Collected data entries
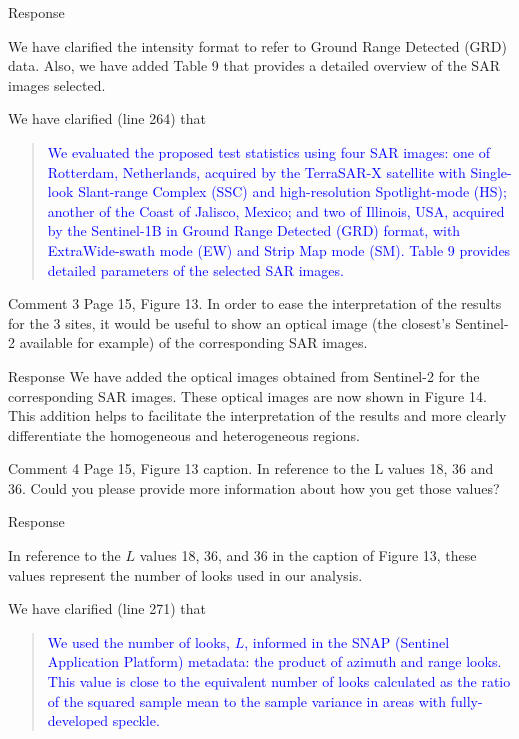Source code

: \documentclass[11pt]{report}
\begin{document}
\begin{responsebox}{Response}

We have clarified the intensity format to refer to Ground Range Detected (GRD) data. Also, we have added Table 9 that provides a detailed overview of the SAR images selected.

We have clarified (line 264) that
\begin{quote}
	\textcolor{blue}{
	We evaluated the proposed test statistics using four SAR images: one of Rotterdam, 
Netherlands, acquired by the TerraSAR-X satellite with Single-look Slant-range Complex 
(SSC) and high-resolution Spotlight-mode (HS); another of the Coast of Jalisco, Mexico; and
two of Illinois, USA, acquired by the Sentinel-1B in Ground Range Detected (GRD) format, 
with ExtraWide-swath mode (EW) and Strip Map mode (SM). Table 9 provides detailed
parameters of the selected SAR images.
}
\end{quote}

\end{responsebox}

\begin{reviewbox}{Comment 3}
Page 15, Figure 13. In order to ease the interpretation of the results for the 3 sites, it would be useful to show an optical image (the closest's Sentinel-2 available for example) of the corresponding SAR images.
\end{reviewbox}
\begin{responsebox}{Response}
	We have added the optical images obtained from Sentinel-2 for the corresponding SAR images. These optical images are now shown in Figure 14. This addition helps to facilitate the interpretation of the results and more clearly differentiate the homogeneous and heterogeneous regions.
\end{responsebox}

\begin{reviewbox}{Comment 4}
Page 15, Figure 13 caption. In reference to the L values 18, 36 and 36. Could you please provide more information about how you get those values?
\end{reviewbox}
\begin{responsebox}{Response}

In reference to the $L$ values 18, 36, and 36 in the caption of Figure 13, these values represent the number of looks used in our analysis. 

We have clarified (line 271) that
\begin{quote}
	\textcolor{blue}{
We used the number of looks, $L$, informed in the SNAP (Sentinel Application Platform) metadata: the product of azimuth and range looks. 
This value is close to the equivalent number of looks calculated as the ratio of the squared sample mean to the sample variance in areas with fully-developed speckle.
}
\end{quote}

\end{responsebox}
\end{document}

### What to do
Using the records above, find and show each line with the string "This".

### Output
	We have added the optical images obtained from Sentinel-2 for the corresponding SAR images. These optical images are now shown in Figure 14. This addition helps to facilitate the interpretation of the results and more clearly differentiate the homogeneous and heterogeneous regions.
This value is close to the equivalent number of looks calculated as the ratio of the squared sample mean to the sample variance in areas with fully-developed speckle.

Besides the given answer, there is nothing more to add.